Tarakaa tertawa seperti petir yang menyayat. Ia mengangkat tangannya, badai memekik. Benang biru Aluna mulai putus satu per satu. Dalam keputusannya, ia memejamkan mata dan mengingat lagu ayahnya, lagu yang dulu dinyanyikan di antara suara ombak:
“Langit dan laut berjanji di ujung dunia untuk saling mencari bila manusia lupa.”
Aluna menyanyikan lagu itu. Suaranya kecil, namun tulus. Nada-nadanya meluncur di udara, berubah menjadi gelombang cahaya yang menjahit kembali rekaan langit.
Badai berhenti. Tarakaa terdiam. Dalam matanya yang hitam, muncul pantulan bintang pertama malam itu.
“Aku lupa,” katanya lirih, “bahwa bahkan kegelapan pun rindu pada cahaya.”
Ia pun lenyap, seperti debu yang larut dalam laut.
Duduknya Aluna di tepi dermaga dan bintang-bintang di atasnya bergetar seperti ingin jatuh. Sinaran menggenggam tangannya.
“Jika kamu benar bintang itu, kamu harus kembali bersinar. Tapi bila kamu tetap di bumi, langit akan kehilanganmu selamanya.”
Aluna membuka mata. Ia sudah kembali di dermaga. Langit bersih, laut berkilau, dan di tangannya masih ada botol kaca, kini berisi sebutir cahaya kecil yang berdenyut lembut.
Ia tersenyum, menaruh botol itu di permukaan air. Cahaya di dalamnya perlahan tenggelam, tapi tidak padam. Ia melayang di laut, berkilau seperti lentera kecil yang menari bersama ombak.

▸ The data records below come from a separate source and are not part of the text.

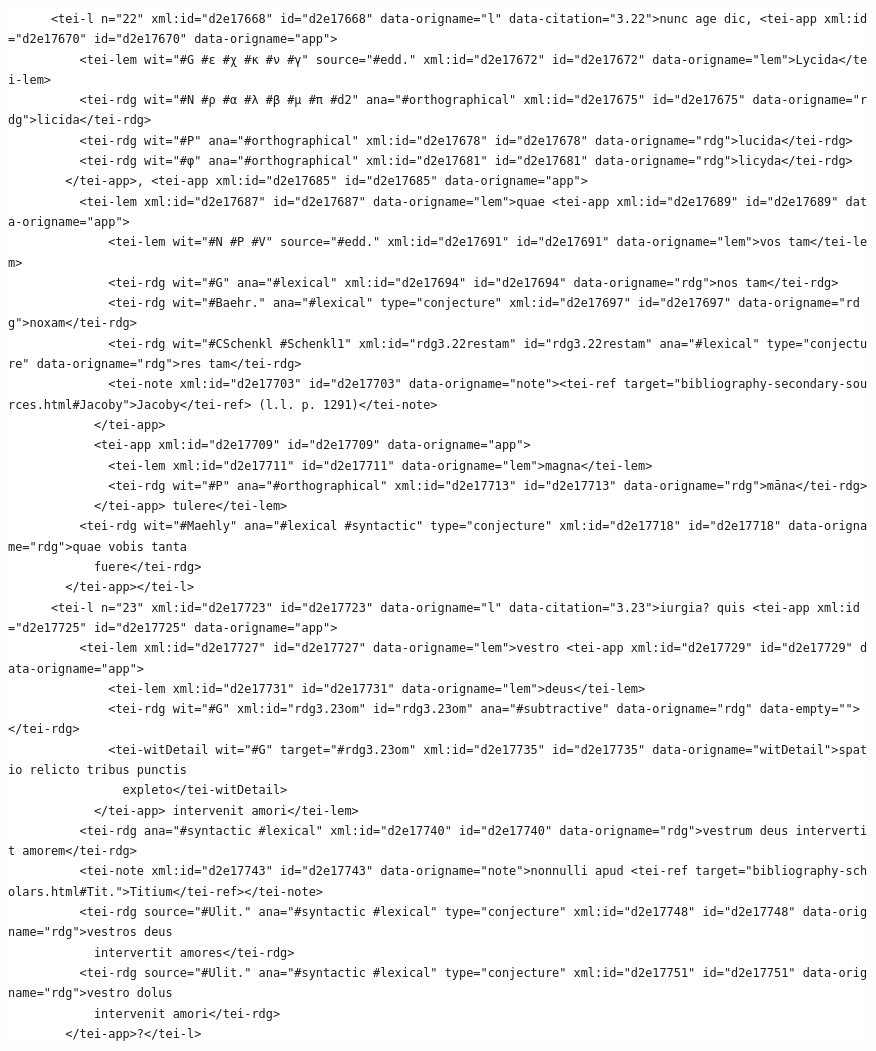           <tei-l n="22" xml:id="d2e17668" id="d2e17668" data-origname="l" data-citation="3.22">nunc age dic, <tei-app xml:id="d2e17670" id="d2e17670" data-origname="app">
              <tei-lem wit="#G #ε #χ #κ #ν #γ" source="#edd." xml:id="d2e17672" id="d2e17672" data-origname="lem">Lycida</tei-lem>
              <tei-rdg wit="#N #ρ #α #λ #β #μ #π #d2" ana="#orthographical" xml:id="d2e17675" id="d2e17675" data-origname="rdg">licida</tei-rdg>
              <tei-rdg wit="#P" ana="#orthographical" xml:id="d2e17678" id="d2e17678" data-origname="rdg">lucida</tei-rdg>
              <tei-rdg wit="#φ" ana="#orthographical" xml:id="d2e17681" id="d2e17681" data-origname="rdg">licyda</tei-rdg>
            </tei-app>, <tei-app xml:id="d2e17685" id="d2e17685" data-origname="app">
              <tei-lem xml:id="d2e17687" id="d2e17687" data-origname="lem">quae <tei-app xml:id="d2e17689" id="d2e17689" data-origname="app">
                  <tei-lem wit="#N #P #V" source="#edd." xml:id="d2e17691" id="d2e17691" data-origname="lem">vos tam</tei-lem>
                  <tei-rdg wit="#G" ana="#lexical" xml:id="d2e17694" id="d2e17694" data-origname="rdg">nos tam</tei-rdg>
                  <tei-rdg wit="#Baehr." ana="#lexical" type="conjecture" xml:id="d2e17697" id="d2e17697" data-origname="rdg">noxam</tei-rdg>
                  <tei-rdg wit="#CSchenkl #Schenkl1" xml:id="rdg3.22restam" id="rdg3.22restam" ana="#lexical" type="conjecture" data-origname="rdg">res tam</tei-rdg>
                  <tei-note xml:id="d2e17703" id="d2e17703" data-origname="note"><tei-ref target="bibliography-secondary-sources.html#Jacoby">Jacoby</tei-ref> (l.l. p. 1291)</tei-note>
                </tei-app>
                <tei-app xml:id="d2e17709" id="d2e17709" data-origname="app">
                  <tei-lem xml:id="d2e17711" id="d2e17711" data-origname="lem">magna</tei-lem>
                  <tei-rdg wit="#P" ana="#orthographical" xml:id="d2e17713" id="d2e17713" data-origname="rdg">māna</tei-rdg>
                </tei-app> tulere</tei-lem>
              <tei-rdg wit="#Maehly" ana="#lexical #syntactic" type="conjecture" xml:id="d2e17718" id="d2e17718" data-origname="rdg">quae vobis tanta
                fuere</tei-rdg>
            </tei-app></tei-l>
          <tei-l n="23" xml:id="d2e17723" id="d2e17723" data-origname="l" data-citation="3.23">iurgia? quis <tei-app xml:id="d2e17725" id="d2e17725" data-origname="app">
              <tei-lem xml:id="d2e17727" id="d2e17727" data-origname="lem">vestro <tei-app xml:id="d2e17729" id="d2e17729" data-origname="app">
                  <tei-lem xml:id="d2e17731" id="d2e17731" data-origname="lem">deus</tei-lem>
                  <tei-rdg wit="#G" xml:id="rdg3.23om" id="rdg3.23om" ana="#subtractive" data-origname="rdg" data-empty="">​</tei-rdg>
                  <tei-witDetail wit="#G" target="#rdg3.23om" xml:id="d2e17735" id="d2e17735" data-origname="witDetail">spatio relicto tribus punctis
                    expleto</tei-witDetail>
                </tei-app> intervenit amori</tei-lem>
              <tei-rdg ana="#syntactic #lexical" xml:id="d2e17740" id="d2e17740" data-origname="rdg">vestrum deus intervertit amorem</tei-rdg>
              <tei-note xml:id="d2e17743" id="d2e17743" data-origname="note">nonnulli apud <tei-ref target="bibliography-scholars.html#Tit.">Titium</tei-ref></tei-note>
              <tei-rdg source="#Ulit." ana="#syntactic #lexical" type="conjecture" xml:id="d2e17748" id="d2e17748" data-origname="rdg">vestros deus
                intervertit amores</tei-rdg>
              <tei-rdg source="#Ulit." ana="#syntactic #lexical" type="conjecture" xml:id="d2e17751" id="d2e17751" data-origname="rdg">vestro dolus
                intervenit amori</tei-rdg>
            </tei-app>?</tei-l>
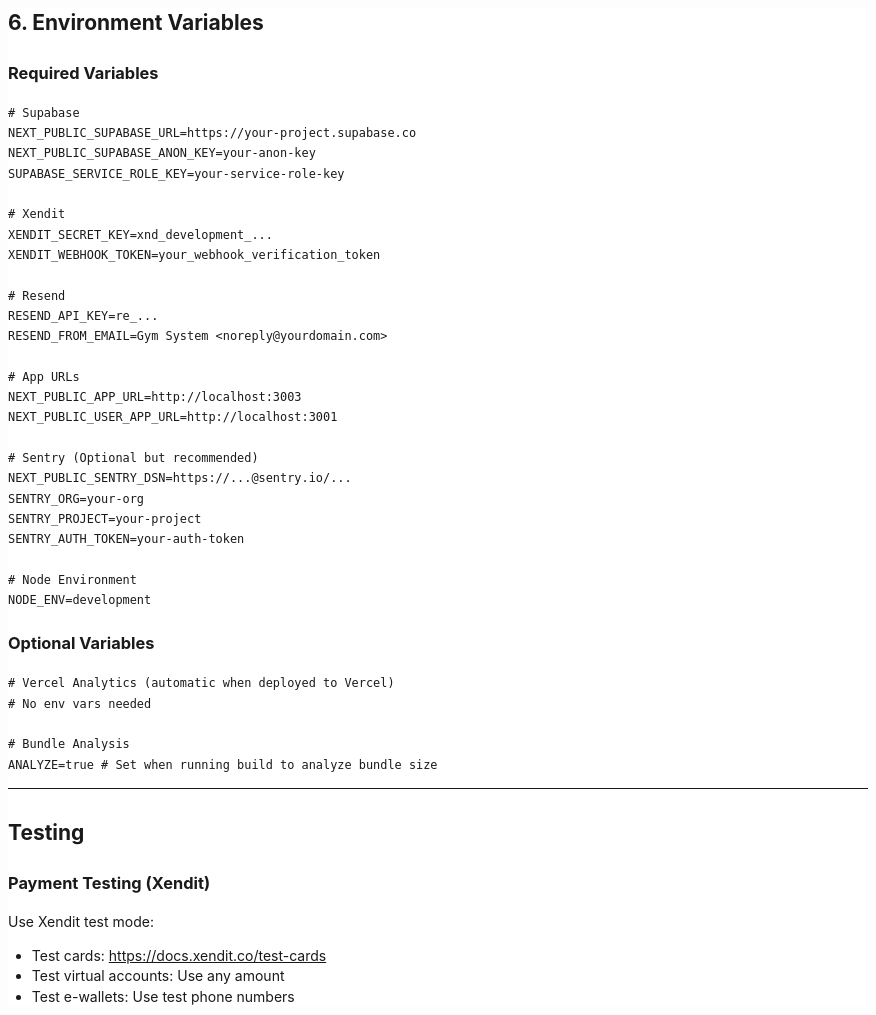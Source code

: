 ## 6. Environment Variables

### Required Variables

```env
# Supabase
NEXT_PUBLIC_SUPABASE_URL=https://your-project.supabase.co
NEXT_PUBLIC_SUPABASE_ANON_KEY=your-anon-key
SUPABASE_SERVICE_ROLE_KEY=your-service-role-key

# Xendit
XENDIT_SECRET_KEY=xnd_development_...
XENDIT_WEBHOOK_TOKEN=your_webhook_verification_token

# Resend
RESEND_API_KEY=re_...
RESEND_FROM_EMAIL=Gym System <noreply@yourdomain.com>

# App URLs
NEXT_PUBLIC_APP_URL=http://localhost:3003
NEXT_PUBLIC_USER_APP_URL=http://localhost:3001

# Sentry (Optional but recommended)
NEXT_PUBLIC_SENTRY_DSN=https://...@sentry.io/...
SENTRY_ORG=your-org
SENTRY_PROJECT=your-project
SENTRY_AUTH_TOKEN=your-auth-token

# Node Environment
NODE_ENV=development
```

### Optional Variables

```env
# Vercel Analytics (automatic when deployed to Vercel)
# No env vars needed

# Bundle Analysis
ANALYZE=true # Set when running build to analyze bundle size
```

---

## Testing

### Payment Testing (Xendit)

Use Xendit test mode:
- Test cards: https://docs.xendit.co/test-cards
- Test virtual accounts: Use any amount
- Test e-wallets: Use test phone numbers
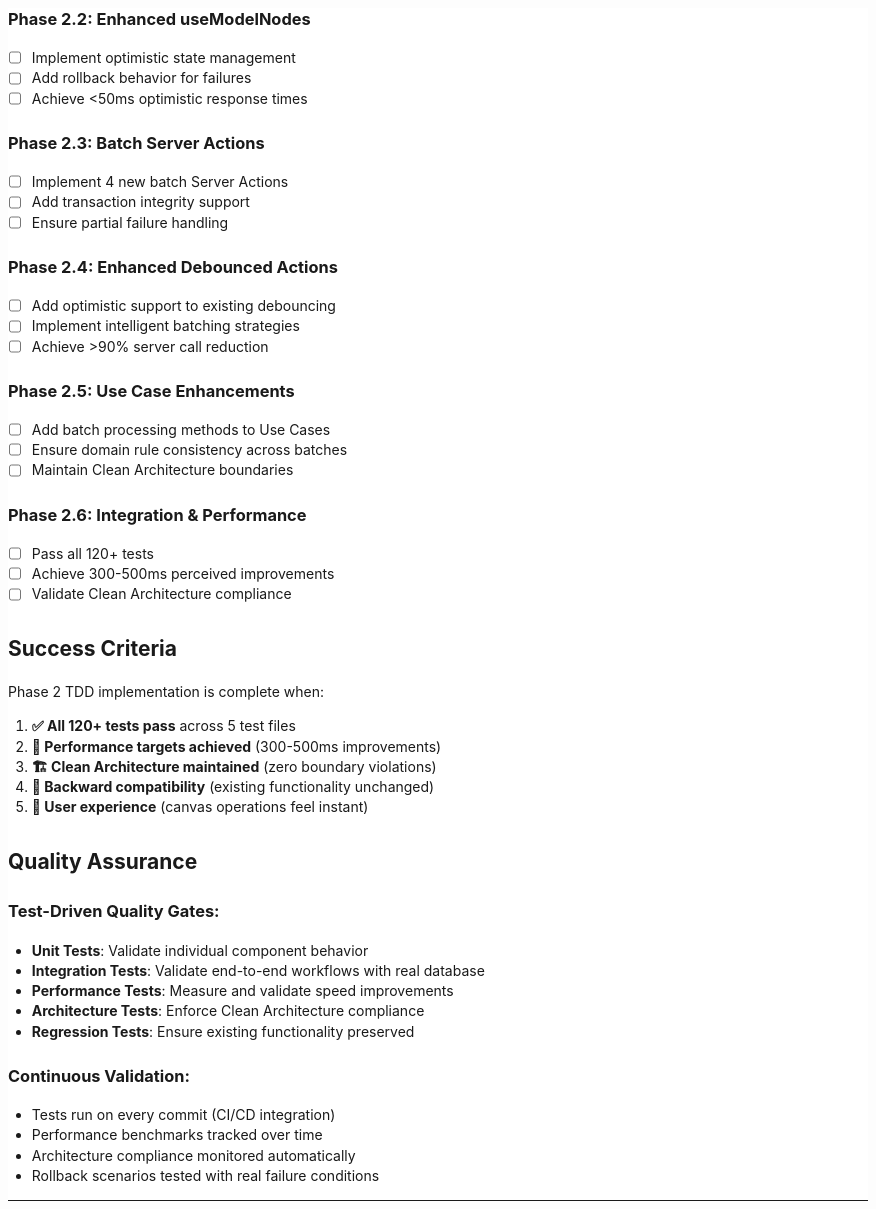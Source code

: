 ### Phase 2.2: Enhanced useModelNodes  
- [ ] Implement optimistic state management
- [ ] Add rollback behavior for failures
- [ ] Achieve <50ms optimistic response times

### Phase 2.3: Batch Server Actions
- [ ] Implement 4 new batch Server Actions
- [ ] Add transaction integrity support
- [ ] Ensure partial failure handling

### Phase 2.4: Enhanced Debounced Actions
- [ ] Add optimistic support to existing debouncing  
- [ ] Implement intelligent batching strategies
- [ ] Achieve >90% server call reduction

### Phase 2.5: Use Case Enhancements
- [ ] Add batch processing methods to Use Cases
- [ ] Ensure domain rule consistency across batches
- [ ] Maintain Clean Architecture boundaries

### Phase 2.6: Integration & Performance
- [ ] Pass all 120+ tests
- [ ] Achieve 300-500ms perceived improvements
- [ ] Validate Clean Architecture compliance

## Success Criteria

Phase 2 TDD implementation is complete when:

1. **✅ All 120+ tests pass** across 5 test files
2. **🚀 Performance targets achieved** (300-500ms improvements)
3. **🏗️ Clean Architecture maintained** (zero boundary violations)
4. **🔄 Backward compatibility** (existing functionality unchanged)  
5. **🎯 User experience** (canvas operations feel instant)

## Quality Assurance

### Test-Driven Quality Gates:
- **Unit Tests**: Validate individual component behavior
- **Integration Tests**: Validate end-to-end workflows with real database
- **Performance Tests**: Measure and validate speed improvements
- **Architecture Tests**: Enforce Clean Architecture compliance
- **Regression Tests**: Ensure existing functionality preserved

### Continuous Validation:
- Tests run on every commit (CI/CD integration)
- Performance benchmarks tracked over time
- Architecture compliance monitored automatically
- Rollback scenarios tested with real failure conditions

---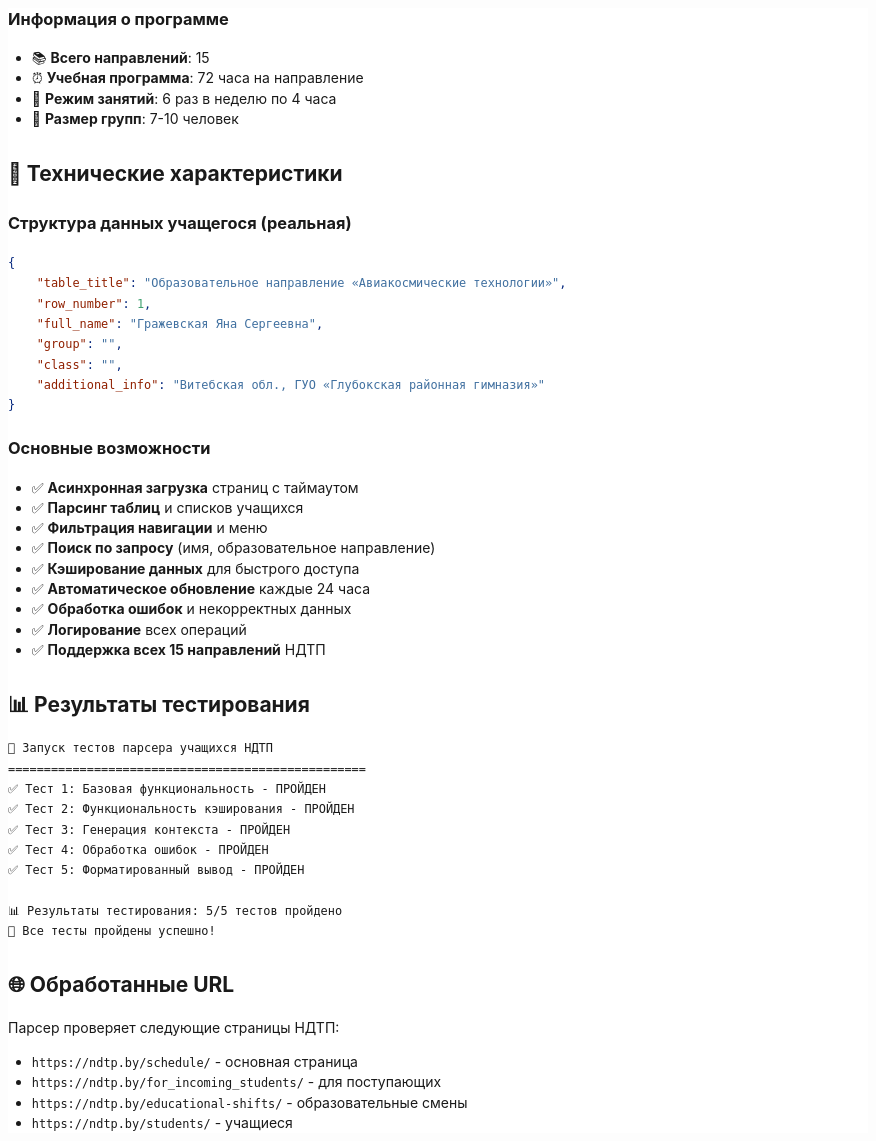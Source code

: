 ### Информация о программе
- 📚 **Всего направлений**: 15
- ⏰ **Учебная программа**: 72 часа на направление
- 📅 **Режим занятий**: 6 раз в неделю по 4 часа
- 👥 **Размер групп**: 7-10 человек

## 🔧 Технические характеристики

### Структура данных учащегося (реальная)
```json
{
    "table_title": "Образовательное направление «Авиакосмические технологии»",
    "row_number": 1,
    "full_name": "Гражевская Яна Сергеевна",
    "group": "",
    "class": "",
    "additional_info": "Витебская обл., ГУО «Глубокская районная гимназия»"
}
```

### Основные возможности
- ✅ **Асинхронная загрузка** страниц с таймаутом
- ✅ **Парсинг таблиц** и списков учащихся
- ✅ **Фильтрация навигации** и меню
- ✅ **Поиск по запросу** (имя, образовательное направление)
- ✅ **Кэширование данных** для быстрого доступа
- ✅ **Автоматическое обновление** каждые 24 часа
- ✅ **Обработка ошибок** и некорректных данных
- ✅ **Логирование** всех операций
- ✅ **Поддержка всех 15 направлений** НДТП

## 📊 Результаты тестирования

```
🚀 Запуск тестов парсера учащихся НДТП
==================================================
✅ Тест 1: Базовая функциональность - ПРОЙДЕН
✅ Тест 2: Функциональность кэширования - ПРОЙДЕН  
✅ Тест 3: Генерация контекста - ПРОЙДЕН
✅ Тест 4: Обработка ошибок - ПРОЙДЕН
✅ Тест 5: Форматированный вывод - ПРОЙДЕН

📊 Результаты тестирования: 5/5 тестов пройдено
🎉 Все тесты пройдены успешно!
```

## 🌐 Обработанные URL

Парсер проверяет следующие страницы НДТП:
- `https://ndtp.by/schedule/` - основная страница
- `https://ndtp.by/for_incoming_students/` - для поступающих
- `https://ndtp.by/educational-shifts/` - образовательные смены
- `https://ndtp.by/students/` - учащиеся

Malam itu, penduduk kota Marastra melihat keajaiban: Satu bintang benar-benar turun dan terapung di laut.
Lalu esoknya, satu lagi. Dan malam-malam berikutnya, semakin banyak bintang turun, seolah langit menepati janji lama pada laut. Di antara cahaya-cahaya itu, kadang tampak bayangan seorang gadis muda duduk di dermaga, menulis sesuatu di udara dengan jarinya, mungkin doa, mungkin puisi, mungkin sekadar rindu.
Namun setiap kata yang ia tulis menjelma cahaya, dan setiap cahaya yang lahir membuat malam terasa lebih hidup.
Kini orang-orang di Marastra tak lagi takut pada gelap. Mereka tahu bahwa di balik setiap gelombang malam, selalu ada bintang yang sedang berusaha pulang. Dan bila suatu malam kamu berjalan di pantai itu, kamu mungkin akan melihat cahaya kecil terapung di laut, sebuah bintang yang sedang mendengarkan lagu tentang keberanian, tentang kehilangan, dan tentang gadis yang berani menyentuh langit dengan hati yang masih percaya.